Task description —
There is one span to output from the data below: the lines starting at the line with "You can also add" and ending at the line with "This will add". Output it exactly, ends included, nothing more.

(Stored data)

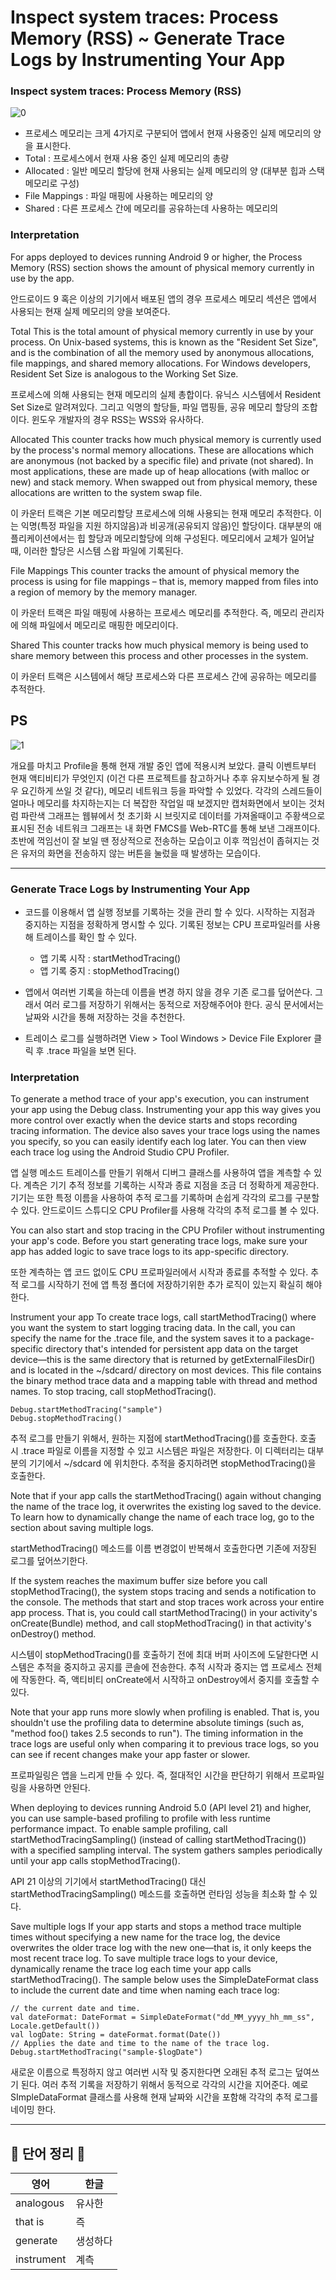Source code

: # Inspect system traces: Process Memory (RSS) ~ Generate Trace Logs by Instrumenting Your App     
    
### Inspect system traces: Process Memory (RSS)

![0](https://user-images.githubusercontent.com/52353492/126028693-04aed035-0088-4cc1-911f-863f7c7bcfaf.PNG)

- 프로세스 메모리는 크게 4가지로 구분되어 앱에서 현재 사용중인 실제 메모리의 양을 표시한다.
- Total : 프로세스에서 현재 사용 중인 실제 메모리의 총량
- Allocated : 일반 메모리 할당에 현재 사용되는 실제 메모리의 양 (대부분 힙과 스택 메모리로 구성)
- File Mappings : 파일 매핑에 사용하는 메모리의 양
- Shared : 다른 프로세스 간에 메모리를 공유하는데 사용하는 메모리의 

### Interpretation

For apps deployed to devices running Android 9 or higher, the Process Memory (RSS) section shows the amount of physical memory currently in use by the app.

안드로이드 9 혹은 이상의 기기에서 배포된 앱의 경우 프로세스 메모리 섹션은 앱에서 사용되는 현재 실제 메모리의 양을 보여준다.

Total
This is the total amount of physical memory currently in use by your process. On Unix-based systems, this is known as the "Resident Set Size", and is the combination of all the memory used by anonymous allocations, file mappings, and shared memory allocations.
For Windows developers, Resident Set Size is analogous to the Working Set Size.

프로세스에 의해 사용되는 현재 메모리의 실제 총합이다. 유닉스 시스템에서 Resident Set Size로 알려져있다. 그리고 익명의 할당들, 파일 맵핑들, 공유 메모리 할당의 조합이다. 윈도우 개발자의 경우 RSS는 WSS와 유사하다.

Allocated
This counter tracks how much physical memory is currently used by the process's normal memory allocations. These are allocations which are anonymous (not backed by a specific file) and private (not shared). In most applications, these are made up of heap allocations (with malloc or new) and stack memory. When swapped out from physical memory, these allocations are written to the system swap file.

이 카운터 트랙은 기본 메모리할당 프로세스에 의해 사용되는 현재 메모리 추적한다. 이는 익명(특정 파일을 지원 하지않음)과 비공개(공유되지 않음)인 할당이다. 대부분의 애플리케이션에서는 힙 할당과 메모리할당에 의해 구성된다. 메모리에서 교체가 일어날 때, 이러한 할당은 시스템 스왑 파일에 기록된다.

File Mappings
This counter tracks the amount of physical memory the process is using for file mappings – that is, memory mapped from files into a region of memory by the memory manager.

이 카운터 트랙은 파일 매핑에 사용하는 프로세스 메모리를 추적한다. 즉, 메모리 관리자에 의해 파일에서 메모리로 매핑한 메모리이다.

Shared
This counter tracks how much physical memory is being used to share memory between this process and other processes in the system.

이 카운터 트랙은 시스템에서 해당 프로세스와 다른 프로세스 간에 공유하는 메모리를 추적한다. 

## PS

![1](https://user-images.githubusercontent.com/52353492/126028690-75d6ab39-359c-4314-8aa3-aeb3e6a7a2b7.PNG)

개요를 마치고 Profile을 통해 현재 개발 중인 앱에 적용시켜 보았다. 클릭 이벤트부터 현재 액티비티가 무엇인지 (이건 다른 프로젝트를 참고하거나 추후 유지보수하게 될 경우 요긴하게 쓰일 것 같다), 메모리 네트워크 등을 파악할 수 있었다. 각각의 스레드들이 얼마나 메모리를 차지하는지는 더 복잡한 작업일 때 보겠지만 캡처화면에서 보이는 것처럼 파란색 그래프는 웹뷰에서 첫 초기화 시 브릿지로 데이터를 가져올때이고 주황색으로 표시된 전송 네트워크 그래프는 내 화면 FMCS를 Web-RTC를 통해 보낸 그래프이다. 초반에 꺽임선이 잘 보일 땐 정상적으로 전송하는 모습이고 이후 꺽임선이 좁혀지는 것은 유저의 화면을 전송하지 않는 버튼을 눌렀을 때 발생하는 모습이다.

---------------------------------------------------------------------------

### Generate Trace Logs by Instrumenting Your App

- 코드를 이용해서 앱 실행 정보를 기록하는 것을 관리 할 수 있다. 시작하는 지점과 중지하는 지점을 정확하게 명시할 수 있다. 기록된 정보는 CPU 프로파일러를 사용해 트레이스를 확인 할 수 있다.
    - 앱 기록 시작 : startMethodTracing()
    - 앱 기록 중지 : stopMethodTracing()

- 앱에서 여러번 기록을 하는데 이름을 변경 하지 않을 경우 기존 로그를 덮어쓴다. 그래서 여러 로그를 저장하기 위해서는 동적으로 저장해주어야 한다. 공식 문서에서는 날짜와 시간을 통해 저장하는 것을 추천한다.

- 트레이스 로그를 실행하려면 View > Tool Windows > Device File Explorer 클릭 후 .trace 파일을 보면 된다.

### Interpretation

To generate a method trace of your app's execution, you can instrument your app using the Debug class. Instrumenting your app this way gives you more control over exactly when the device starts and stops recording tracing information. The device also saves your trace logs using the names you specify, so you can easily identify each log later. You can then view each trace log using the Android Studio CPU Profiler.

앱 실행 메소드 트레이스를 만들기 위해서 디버그 클래스를 사용하여 앱을 계측할 수 있다. 계측은 기기 추적 정보를 기록하는 시작과 종료 지점을 조금 더 정확하게 제공한다. 기기는 또한 특정 이름을 사용하여 추적 로그를 기록하며 손쉽게 각각의 로그를 구분할 수 있다. 안드로이드 스튜디오 CPU Profiler를 사용해 각각의 추적 로그를 볼 수 있다.

You can also start and stop tracing in the CPU Profiler without instrumenting your app's code.
Before you start generating trace logs, make sure your app has added logic to save trace logs to its app-specific directory.

또한 계측하는 앱 코드 없이도 CPU 프로파일러에서 시작과 종료를 추적할 수 있다. 추적 로그를 시작하기 전에 앱 특정 폴더에 저장하기위한 추가 로직이 있는지 확실히 해야한다.

Instrument your app
To create trace logs, call startMethodTracing() where you want the system to start logging tracing data.
In the call, you can specify the name for the .trace file, and the system saves it to a package-specific directory that's intended for persistent app data on the target device—this is the same directory that is returned by getExternalFilesDir() and is located in the ~/sdcard/ directory on most devices. This file contains the binary method trace data and a mapping table with thread and method names. To stop tracing, call stopMethodTracing().

    Debug.startMethodTracing("sample")
    Debug.stopMethodTracing()
    
추적 로그를 만들기 위해서, 원하는 지점에 startMethodTracing()를 호출한다. 호출 시 .trace 파일로 이름을 지정할 수 있고 시스템은 파일은 저장한다. 이 디렉터리는 대부분의 기기에서 ~/sdcard 에 위치한다. 추적을 중지하려면 stopMethodTracing()을 호출한다.

Note that if your app calls the startMethodTracing() again without changing the name of the trace log, it overwrites the existing log saved to the device. To learn how to dynamically change the name of each trace log, go to the section about saving multiple logs.

startMethodTracing() 메소드를 이름 변경없이 반복해서 호출한다면 기존에 저장된 로그를 덮어쓰기한다.

If the system reaches the maximum buffer size before you call stopMethodTracing(), the system stops tracing and sends a notification to the console. The methods that start and stop traces work across your entire app process. That is, you could call startMethodTracing() in your activity's onCreate(Bundle) method, and call stopMethodTracing() in that activity's onDestroy() method.

시스템이 stopMethodTracing()를 호출하기 전에 최대 버퍼 사이즈에 도달한다면 시스템은 추적을 중지하고 공지를 콘솔에 전송한다. 추적 시작과 중지는 앱 프로세스 전체에 작동한다. 즉, 액티비티 onCreate에서 시작하고 onDestroy에서 중지를 호출할 수 있다.

Note that your app runs more slowly when profiling is enabled. That is, you shouldn't use the profiling data to determine absolute timings (such as, "method foo() takes 2.5 seconds to run"). The timing information in the trace logs are useful only when comparing it to previous trace logs, so you can see if recent changes make your app faster or slower.

프로파일링은 앱을 느리게 만들 수 있다. 즉, 절대적인 시간을 판단하기 위해서 프로파일링을 사용하면 안된다.

When deploying to devices running Android 5.0 (API level 21) and higher, you can use sample-based profiling to profile with less runtime performance impact. To enable sample profiling, call startMethodTracingSampling() (instead of calling startMethodTracing()) with a specified sampling interval. The system gathers samples periodically until your app calls stopMethodTracing().

API 21 이상의 기기에서 startMethodTracing() 대신 startMethodTracingSampling() 메소드를 호출하면 런타임 성능을 최소화 할 수 있다.

Save multiple logs
If your app starts and stops a method trace multiple times without specifying a new name for the trace log, the device overwrites the older trace log with the new one—that is, it only keeps the most recent trace log. To save multiple trace logs to your device, dynamically rename the trace log each time your app calls startMethodTracing(). The sample below uses the SimpleDateFormat class to include the current date and time when naming each trace log:

    // the current date and time.
    val dateFormat: DateFormat = SimpleDateFormat("dd_MM_yyyy_hh_mm_ss", Locale.getDefault())
    val logDate: String = dateFormat.format(Date())
    // Applies the date and time to the name of the trace log.
    Debug.startMethodTracing("sample-$logDate")

새로운 이름으로 특정하지 않고 여러번 시작 및 중지한다면 오래된 추적 로그는 덮여쓰기 된다. 여러 추적 기록을 저장하기 위해서 동적으로 각각의 시간을 지어준다. 예로 SImpleDataFormat 클래스를 사용해 현재 날짜와 시간을 포함해 각각의 추적 로그를 네이밍 한다.

---------------------------------------------------------------------------
## 📗 단어 정리 📘   
   
|영어|한글|
|---|---|
|analogous|유사한|
|that is|즉|
|generate|생성하다|
|instrument|계측|
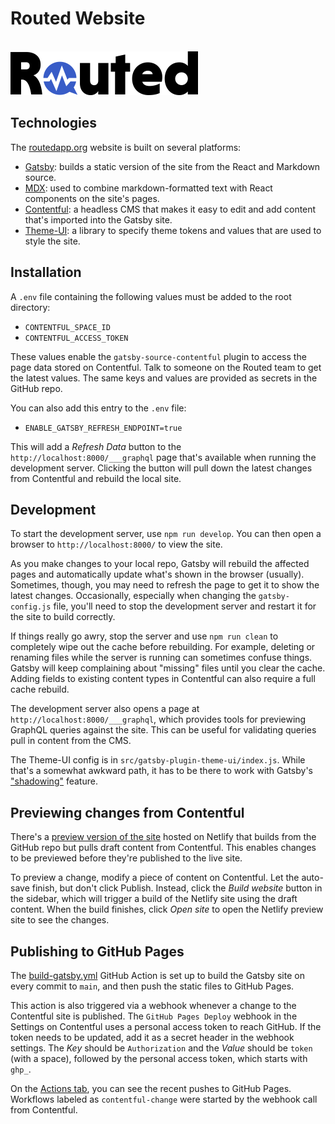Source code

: # Routed Website

<br/>
<a href="https://routedapp.org"><img src="/src/images/logomark.png" width="300"/></a>
<br/>


## Technologies

The [routedapp.org](https://routedapp.github.io/) website is built on several platforms:

- [Gatsby](http://gatsbyjs.org/): builds a static version of the site from the React and Markdown source.
- [MDX](https://mdxjs.com/): used to combine markdown-formatted text with React components on the site's pages.
- [Contentful](https://www.contentful.com/): a headless CMS that makes it easy to edit and add content that's imported into the Gatsby site.
- [Theme-UI](https://theme-ui.com): a library to specify theme tokens and values that are used to style the site.


## Installation

A `.env` file containing the following values must be added to the root directory:

- `CONTENTFUL_SPACE_ID`
- `CONTENTFUL_ACCESS_TOKEN`

These values enable the `gatsby-source-contentful` plugin to access the page data stored on Contentful.  Talk to someone on the Routed team to get the latest values.  The same keys and values are provided as secrets in the GitHub repo.

You can also add this entry to the `.env` file:

- `ENABLE_GATSBY_REFRESH_ENDPOINT=true`

This will add a *Refresh Data* button to the `http://localhost:8000/___graphql` page that's available when running the development server.  Clicking the button will pull down the latest changes from Contentful and rebuild the local site.


## Development

To start the development server, use `npm run develop`.  You can then open a browser to `http://localhost:8000/` to view the site.

As you make changes to your local repo, Gatsby will rebuild the affected pages and automatically update what's shown in the browser (usually).  Sometimes, though, you may need to refresh the page to get it to show the latest changes.  Occasionally, especially when changing the `gatsby-config.js` file, you'll need to stop the development server and restart it for the site to build correctly.

If things really go awry, stop the server and use `npm run clean` to completely wipe out the cache before rebuilding.  For example, deleting or renaming files while the server is running can sometimes confuse things.  Gatsby will keep complaining about "missing" files until you clear the cache.  Adding fields to existing content types in Contentful can also require a full cache rebuild.

The development server also opens a page at `http://localhost:8000/___graphql`, which provides tools for previewing GraphQL queries against the site.  This can be useful for validating queries pull in content from the CMS.

The Theme-UI config is in `src/gatsby-plugin-theme-ui/index.js`.  While that's a somewhat awkward path, it has to be there to work with Gatsby's ["shadowing"](https://www.gatsbyjs.com/docs/how-to/plugins-and-themes/shadowing/) feature.


## Previewing changes from Contentful

There's a [preview version of the site](https://routed-website-test.netlify.app/) hosted on Netlify that builds from the GitHub repo but pulls draft content from Contentful.  This enables changes to be previewed before they're published to the live site.

To preview a change, modify a piece of content on Contentful.  Let the auto-save finish, but don't click Publish.  Instead, click the *Build website* button in the sidebar, which will trigger a build of the Netlify site using the draft content.  When the build finishes, click *Open site* to open the Netlify preview site to see the changes.


## Publishing to GitHub Pages

The [build-gatsby.yml](.github/workflows/build-gatsby.yml) GitHub Action is set up to build the Gatsby site on every commit to `main`, and then push the static files to GitHub Pages.

This action is also triggered via a webhook whenever a change to the Contentful site is published.  The `GitHub Pages Deploy` webhook in the Settings on Contentful uses a personal access token to reach GitHub.  If the token needs to be updated, add it as a secret header in the webhook settings.  The *Key* should be `Authorization` and the *Value* should be `token ` (with a space), followed by the personal access token, which starts with `ghp_`.

On the [Actions tab](https://github.com/routedapp/routedapp.github.io/actions), you can see the recent pushes to GitHub Pages.  Workflows labeled as `contentful-change` were started by the webhook call from Contentful.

Task output —
You can also add this entry to the `.env` file:

- `ENABLE_GATSBY_REFRESH_ENDPOINT=true`

This will add a *Refresh Data* button to the `http://localhost:8000/___graphql` page that's available when running the development server.  Clicking the button will pull down the latest changes from Contentful and rebuild the local site.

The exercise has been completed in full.